* _RECORDS PROVIDED_:
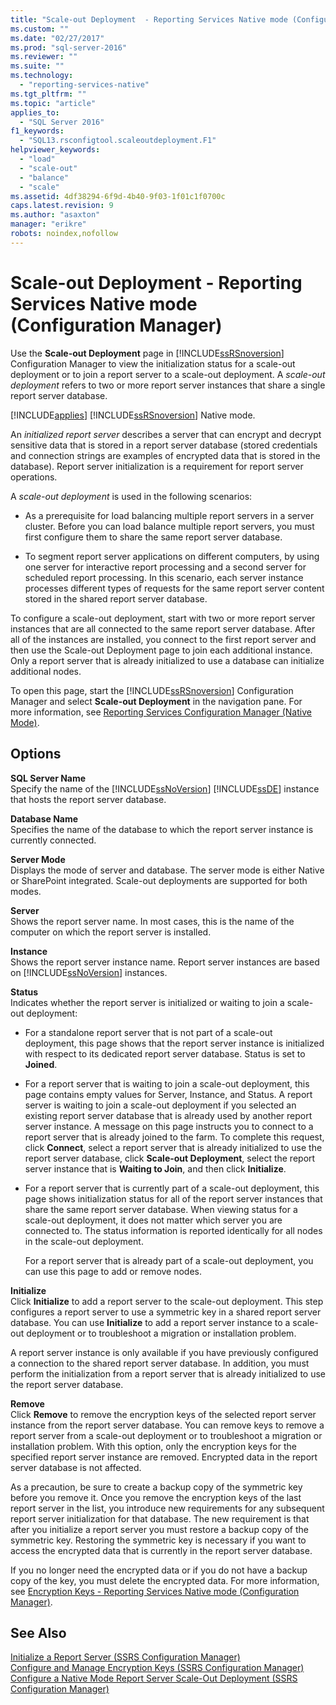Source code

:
 ```yaml
---
title: "Scale-out Deployment  - Reporting Services Native mode (Configuration Manager) | Microsoft Docs"
ms.custom: ""
ms.date: "02/27/2017"
ms.prod: "sql-server-2016"
ms.reviewer: ""
ms.suite: ""
ms.technology: 
  - "reporting-services-native"
ms.tgt_pltfrm: ""
ms.topic: "article"
applies_to: 
  - "SQL Server 2016"
f1_keywords: 
  - "SQL13.rsconfigtool.scaleoutdeployment.F1"
helpviewer_keywords: 
  - "load"
  - "scale-out"
  - "balance"
  - "scale"
ms.assetid: 4df38294-6f9d-4b40-9f03-1f01c1f0700c
caps.latest.revision: 9
ms.author: "asaxton"
manager: "erikre"
robots: noindex,nofollow
---
```

# Scale-out Deployment  - Reporting Services Native mode (Configuration Manager)
  Use the **Scale-out Deployment** page in [!INCLUDE[ssRSnoversion](../a9notintoc/includes/ssrsnoversion-md.md)] Configuration Manager to view the initialization status for a scale-out deployment or to join a report server to a scale-out deployment. A *scale-out deployment* refers to two or more report server instances that share a single report server database.  
  
 [!INCLUDE[applies](../a9retired/includes/applies-md.md)] [!INCLUDE[ssRSnoversion](../a9notintoc/includes/ssrsnoversion-md.md)] Native mode.  
  
 An *initialized report server* describes a server that can encrypt and decrypt sensitive data that is stored in a report server database (stored credentials and connection strings are examples of encrypted data that is stored in the database). Report server initialization is a requirement for report server operations.  
  
 A *scale-out deployment* is used in the following scenarios:  
  
-   As a prerequisite for load balancing multiple report servers in a server cluster. Before you can load balance multiple report servers, you must first configure them to share the same report server database.  
  
-   To segment report server applications on different computers, by using one server for interactive report processing and a second server for scheduled report processing. In this scenario, each server instance processes different types of requests for the same report server content stored in the shared report server database.  
  
 To configure a scale-out deployment, start with two or more report server instances that are all connected to the same report server database. After all of the instances are installed, you connect to the first report server and then use the Scale-out Deployment page to join each additional instance. Only a report server that is already initialized to use a database can initialize additional nodes.  
  
 To open this page, start the [!INCLUDE[ssRSnoversion](../a9notintoc/includes/ssrsnoversion-md.md)] Configuration Manager and select **Scale-out Deployment** in the navigation pane. For more information, see [Reporting Services Configuration Manager &#40;Native Mode&#41;](../reporting-services/install/windows/reporting-services-configuration-manager-native-mode.md).  
  
## Options  
 **SQL Server Name**  
 Specify the name of the [!INCLUDE[ssNoVersion](../a9notintoc/includes/ssnoversion-md.md)] [!INCLUDE[ssDE](../a9notintoc/includes/ssde-md.md)] instance that hosts the report server database.  
  
 **Database Name**  
 Specifies the name of the database to which the report server instance is currently connected.  
  
 **Server Mode**  
 Displays the mode of server and database. The server mode is either Native or SharePoint integrated. Scale-out deployments are supported for both modes.  
  
 **Server**  
 Shows the report server name. In most cases, this is the name of the computer on which the report server is installed.  
  
 **Instance**  
 Shows the report server instance name. Report server instances are based on [!INCLUDE[ssNoVersion](../a9notintoc/includes/ssnoversion-md.md)] instances.  
  
 **Status**  
 Indicates whether the report server is initialized or waiting to join a scale-out deployment:  
  
-   For a standalone report server that is not part of a scale-out deployment, this page shows that the report server instance is initialized with respect to its dedicated report server database. Status is set to **Joined**.  
  
-   For a report server that is waiting to join a scale-out deployment, this page contains empty values for Server, Instance, and Status. A report server is waiting to join a scale-out deployment if you selected an existing report server database that is already used by another report server instance. A message on this page instructs you to connect to a report server that is already joined to the farm. To complete this request, click **Connect**, select a report server that is already initialized to use the report server database, click **Scale-out Deployment**, select the report server instance that is **Waiting to Join**, and then click **Initialize**.  
  
-   For a report server that is currently part of a scale-out deployment, this page shows initialization status for all of the report server instances that share the same report server database. When viewing status for a scale-out deployment, it does not matter which server you are connected to. The status information is reported identically for all nodes in the scale-out deployment.  
  
     For a report server that is already part of a scale-out deployment, you can use this page to add or remove nodes.  
  
 **Initialize**  
 Click **Initialize** to add a report server to the scale-out deployment. This step configures a report server to use a symmetric key in a shared report server database. You can use **Initialize** to add a report server instance to a scale-out deployment or to troubleshoot a migration or installation problem.  
  
 A report server instance is only available if you have previously configured a connection to the shared report server database. In addition, you must perform the initialization from a report server that is already initialized to use the report server database.  
  
 **Remove**  
 Click **Remove** to remove the encryption keys of the selected report server instance from the report server database. You can remove keys to remove a report server from a scale-out deployment or to troubleshoot a migration or installation problem. With this option, only the encryption keys for the specified report server instance are removed. Encrypted data in the report server database is not affected.  
  
 As a precaution, be sure to create a backup copy of the symmetric key before you remove it. Once you remove the encryption keys of the last report server in the list, you introduce new requirements for any subsequent report server initialization for that database. The new requirement is that after you initialize a report server you must restore a backup copy of the symmetric key. Restoring the symmetric key is necessary if you want to access the encrypted data that is currently in the report server database.  
  
 If you no longer need the encrypted data or if you do not have a backup copy of the key, you must delete the encrypted data. For more information, see [Encryption Keys - Reporting Services Native mode &#40;Configuration Manager&#41;](../a9retired/encryption-keys-reporting-services-native-mode-configuration-manager.md).  
  
## See Also  
 [Initialize a Report Server &#40;SSRS Configuration Manager&#41;](../reporting-services/install/windows/ssrs-encryption-keys-initialize-a-report-server.md)   
 [Configure and Manage Encryption Keys &#40;SSRS Configuration Manager&#41;](../reporting-services/install/windows/ssrs-encryption-keys-manage-encryption-keys.md)   
 [Configure a Native Mode Report Server Scale-Out Deployment &#40;SSRS Configuration Manager&#41;](../reporting-services/install/windows/b30d0308-4d9b-4f85-9f83-dece4dcb2775.md)  
  
  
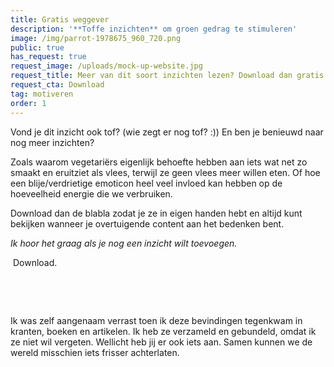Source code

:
 ```yaml
---
title: Gratis weggever
description: '**Toffe inzichten** om groen gedrag te stimuleren'
image: /img/parrot-1978675_960_720.png
public: true
has_request: true
request_image: /uploads/mock-up-website.jpg
request_title: Meer van dit soort inzichten lezen? Download dan gratis het boekje.
request_cta: Download
tag: motiveren
order: 1
---
```


Vond je dit inzicht ook tof? (wie zegt er nog tof? :)) En ben je benieuwd naar nog meer inzichten?

Zoals waarom vegetari&euml;rs eigenlijk behoefte hebben aan iets wat net zo smaakt en eruitziet als vlees, terwijl ze geen vlees meer willen eten. Of hoe een blije/verdrietige emoticon heel veel invloed kan hebben op de hoeveelheid energie die we verbruiken.

Download dan de blabla zodat je ze in eigen handen hebt en altijd kunt bekijken wanneer je overtuigende content aan het bedenken bent.

*Ik hoor het graag als je nog een inzicht wilt toevoegen.*

&nbsp;Download.

&nbsp;

&nbsp;

Ik was zelf aangenaam verrast toen ik deze bevindingen tegenkwam in kranten, boeken en artikelen. Ik heb ze verzameld en gebundeld, omdat ik ze niet wil vergeten. Wellicht heb jij er ook iets aan. Samen kunnen we de wereld misschien iets frisser achterlaten.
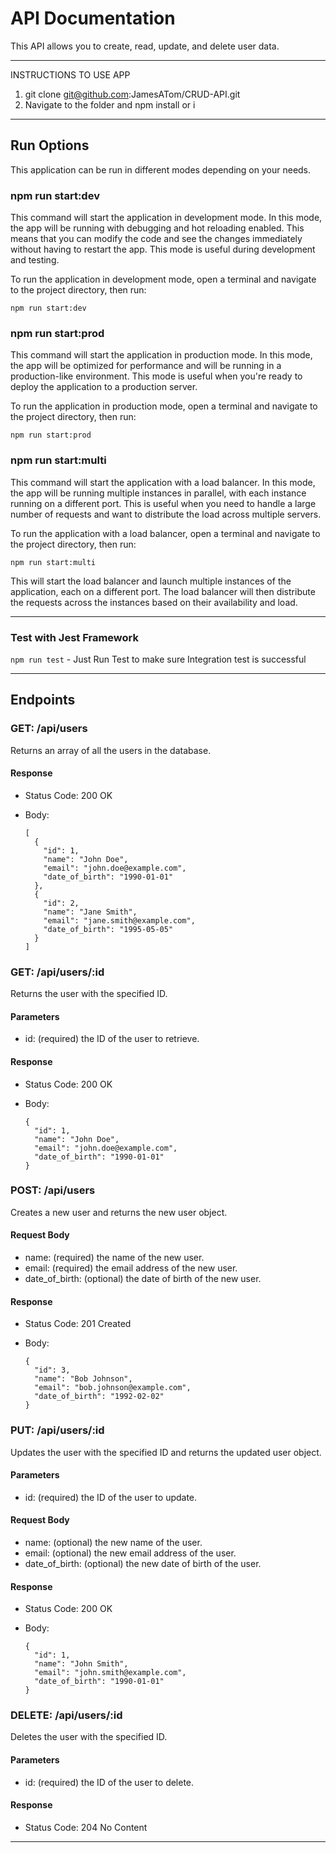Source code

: # API Documentation
This API allows you to create, read, update, and delete user data.
***

INSTRUCTIONS TO USE APP
1. git clone git@github.com:JamesATom/CRUD-API.git
2. Navigate to the folder and npm install or i
***

## Run Options

This application can be run in different modes depending on your needs.

### npm run start:dev

This command will start the application in development mode. In this mode, the app will be running with debugging and hot reloading enabled. This means that you can modify the code and see the changes immediately without having to restart the app. This mode is useful during development and testing.

To run the application in development mode, open a terminal and navigate to the project directory, then run:

```
npm run start:dev
```

### npm run start:prod

This command will start the application in production mode. In this mode, the app will be optimized for performance and will be running in a production-like environment. This mode is useful when you're ready to deploy the application to a production server.

To run the application in production mode, open a terminal and navigate to the project directory, then run:

```
npm run start:prod
```

### npm run start:multi

This command will start the application with a load balancer. In this mode, the app will be running multiple instances in parallel, with each instance running on a different port. This is useful when you need to handle a large number of requests and want to distribute the load across multiple servers.

To run the application with a load balancer, open a terminal and navigate to the project directory, then run:

```
npm run start:multi
```

This will start the load balancer and launch multiple instances of the application, each on a different port. The load balancer will then distribute the requests across the instances based on their availability and load.
<hr>

### Test with Jest Framework
`npm run test` - Just Run Test to make sure Integration test is successful
<hr>

## Endpoints

### GET: /api/users

Returns an array of all the users in the database.

#### Response

- Status Code: 200 OK
- Body:

  ```
  [
    {
      "id": 1,
      "name": "John Doe",
      "email": "john.doe@example.com",
      "date_of_birth": "1990-01-01"
    },
    {
      "id": 2,
      "name": "Jane Smith",
      "email": "jane.smith@example.com",
      "date_of_birth": "1995-05-05"
    }
  ]
  ```

### GET: /api/users/:id

Returns the user with the specified ID.

#### Parameters

- id: (required) the ID of the user to retrieve.

#### Response

- Status Code: 200 OK
- Body:

  ```
  {
    "id": 1,
    "name": "John Doe",
    "email": "john.doe@example.com",
    "date_of_birth": "1990-01-01"
  }
  ```

### POST: /api/users

Creates a new user and returns the new user object.

#### Request Body

- name: (required) the name of the new user.
- email: (required) the email address of the new user.
- date_of_birth: (optional) the date of birth of the new user.

#### Response

- Status Code: 201 Created
- Body:

  ```
  {
    "id": 3,
    "name": "Bob Johnson",
    "email": "bob.johnson@example.com",
    "date_of_birth": "1992-02-02"
  }
  ```

### PUT: /api/users/:id

Updates the user with the specified ID and returns the updated user object.

#### Parameters

- id: (required) the ID of the user to update.

#### Request Body

- name: (optional) the new name of the user.
- email: (optional) the new email address of the user.
- date_of_birth: (optional) the new date of birth of the user.

#### Response

- Status Code: 200 OK
- Body:

  ```
  {
    "id": 1,
    "name": "John Smith",
    "email": "john.smith@example.com",
    "date_of_birth": "1990-01-01"
  }
  ```

### DELETE: /api/users/:id

Deletes the user with the specified ID.

#### Parameters

- id: (required) the ID of the user to delete.

#### Response

- Status Code: 204 No Content

---
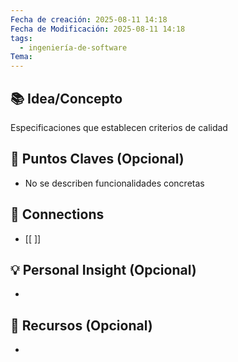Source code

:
 ```yaml
---
Fecha de creación: 2025-08-11 14:18
Fecha de Modificación: 2025-08-11 14:18
tags:
  - ingeniería-de-software
Tema:
---
```



## 📚 Idea/Concepto 

Especificaciones que establecen criterios de calidad
## 📌 Puntos Claves (Opcional)
- No se describen funcionalidades concretas

## 🔗 Connections
- [[ ]]

## 💡 Personal Insight (Opcional)
- 
## 🧾 Recursos (Opcional)
- 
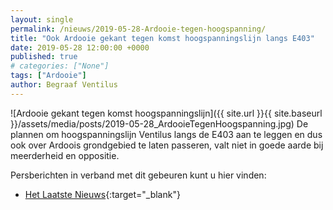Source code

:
 ```yaml
---
layout: single
permalink: /nieuws/2019-05-28-Ardooie-tegen-hoogspanning/
title: "Ook Ardooie gekant tegen komst hoogspanningslijn langs E403"
date: 2019-05-28 12:00:00 +0000
published: true
# categories: ["None"]
tags: ["Ardooie"]
author: Begraaf Ventilus
---
```

![Ardooie gekant tegen komst hoogspanningslijn]({{ site.url }}{{ site.baseurl }}/assets/media/posts/2019-05-28_ArdooieTegenHoogspanning.jpg)
De plannen om hoogspanningslijn Ventilus langs de E403 aan te leggen en dus ook over Ardoois grondgebied te laten passeren, valt niet in goede aarde bij meerderheid en oppositie. 

Persberichten in verband met dit gebeuren kunt u hier vinden:
- [Het Laatste Nieuws](https://www.hln.be/in-de-buurt/ardooie/ook-ardooie-gekant-tegen-komst-hoogspanningslijn-langs-e403~ab72a6ce/){:target="_blank"}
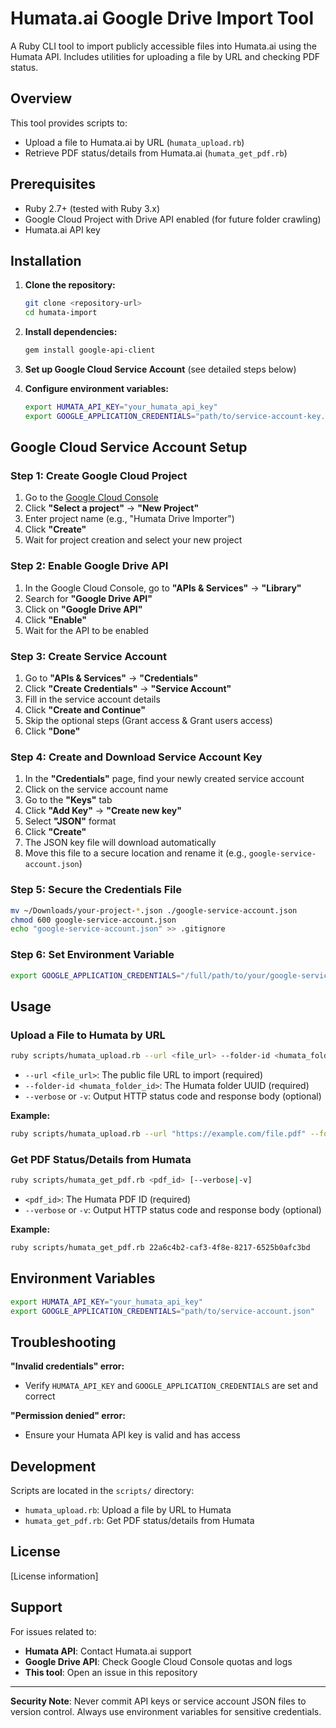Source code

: # Humata.ai Google Drive Import Tool

A Ruby CLI tool to import publicly accessible files into Humata.ai using the Humata API. Includes utilities for uploading a file by URL and checking PDF status.

## Overview

This tool provides scripts to:
- Upload a file to Humata.ai by URL (`humata_upload.rb`)
- Retrieve PDF status/details from Humata.ai (`humata_get_pdf.rb`)

## Prerequisites

- Ruby 2.7+ (tested with Ruby 3.x)
- Google Cloud Project with Drive API enabled (for future folder crawling)
- Humata.ai API key

## Installation

1. **Clone the repository:**
   ```bash
   git clone <repository-url>
   cd humata-import
   ```

2. **Install dependencies:**
   ```bash
   gem install google-api-client
   ```

3. **Set up Google Cloud Service Account** (see detailed steps below)

4. **Configure environment variables:**
   ```bash
   export HUMATA_API_KEY="your_humata_api_key"
   export GOOGLE_APPLICATION_CREDENTIALS="path/to/service-account-key.json"
   ```

## Google Cloud Service Account Setup

### Step 1: Create Google Cloud Project
1. Go to the [Google Cloud Console](https://console.cloud.google.com/)
2. Click **"Select a project"** → **"New Project"**
3. Enter project name (e.g., "Humata Drive Importer")
4. Click **"Create"**
5. Wait for project creation and select your new project

### Step 2: Enable Google Drive API
1. In the Google Cloud Console, go to **"APIs & Services"** → **"Library"**
2. Search for **"Google Drive API"**
3. Click on **"Google Drive API"**
4. Click **"Enable"**
5. Wait for the API to be enabled

### Step 3: Create Service Account
1. Go to **"APIs & Services"** → **"Credentials"**
2. Click **"Create Credentials"** → **"Service Account"**
3. Fill in the service account details
4. Click **"Create and Continue"**
5. Skip the optional steps (Grant access & Grant users access)
6. Click **"Done"**

### Step 4: Create and Download Service Account Key
1. In the **"Credentials"** page, find your newly created service account
2. Click on the service account name
3. Go to the **"Keys"** tab
4. Click **"Add Key"** → **"Create new key"**
5. Select **"JSON"** format
6. Click **"Create"**
7. The JSON key file will download automatically
8. Move this file to a secure location and rename it (e.g., `google-service-account.json`)

### Step 5: Secure the Credentials File
```bash
mv ~/Downloads/your-project-*.json ./google-service-account.json
chmod 600 google-service-account.json
echo "google-service-account.json" >> .gitignore
```

### Step 6: Set Environment Variable
```bash
export GOOGLE_APPLICATION_CREDENTIALS="/full/path/to/your/google-service-account.json"
```

## Usage

### Upload a File to Humata by URL

```bash
ruby scripts/humata_upload.rb --url <file_url> --folder-id <humata_folder_id> [--verbose|-v]
```

- `--url <file_url>`: The public file URL to import (required)
- `--folder-id <humata_folder_id>`: The Humata folder UUID (required)
- `--verbose` or `-v`: Output HTTP status code and response body (optional)

**Example:**
```bash
ruby scripts/humata_upload.rb --url "https://example.com/file.pdf" --folder-id "your-humata-folder-uuid"
```

### Get PDF Status/Details from Humata

```bash
ruby scripts/humata_get_pdf.rb <pdf_id> [--verbose|-v]
```

- `<pdf_id>`: The Humata PDF ID (required)
- `--verbose` or `-v`: Output HTTP status code and response body (optional)

**Example:**
```bash
ruby scripts/humata_get_pdf.rb 22a6c4b2-caf3-4f8e-8217-6525b0afc3bd
```

## Environment Variables

```bash
export HUMATA_API_KEY="your_humata_api_key"
export GOOGLE_APPLICATION_CREDENTIALS="path/to/service-account.json"
```

## Troubleshooting

**"Invalid credentials" error:**
- Verify `HUMATA_API_KEY` and `GOOGLE_APPLICATION_CREDENTIALS` are set and correct

**"Permission denied" error:**
- Ensure your Humata API key is valid and has access

## Development

Scripts are located in the `scripts/` directory:
- `humata_upload.rb`: Upload a file by URL to Humata
- `humata_get_pdf.rb`: Get PDF status/details from Humata

## License

[License information]

## Support

For issues related to:
- **Humata API**: Contact Humata.ai support
- **Google Drive API**: Check Google Cloud Console quotas and logs
- **This tool**: Open an issue in this repository

---

**Security Note**: Never commit API keys or service account JSON files to version control. Always use environment variables for sensitive credentials.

* _WORK ORDER_: Using the entries above, return each line in which the word "path" occurs.

* _THE ANSWER_:
   export GOOGLE_APPLICATION_CREDENTIALS="path/to/service-account-key.json"
export GOOGLE_APPLICATION_CREDENTIALS="/full/path/to/your/google-service-account.json"
export GOOGLE_APPLICATION_CREDENTIALS="path/to/service-account.json"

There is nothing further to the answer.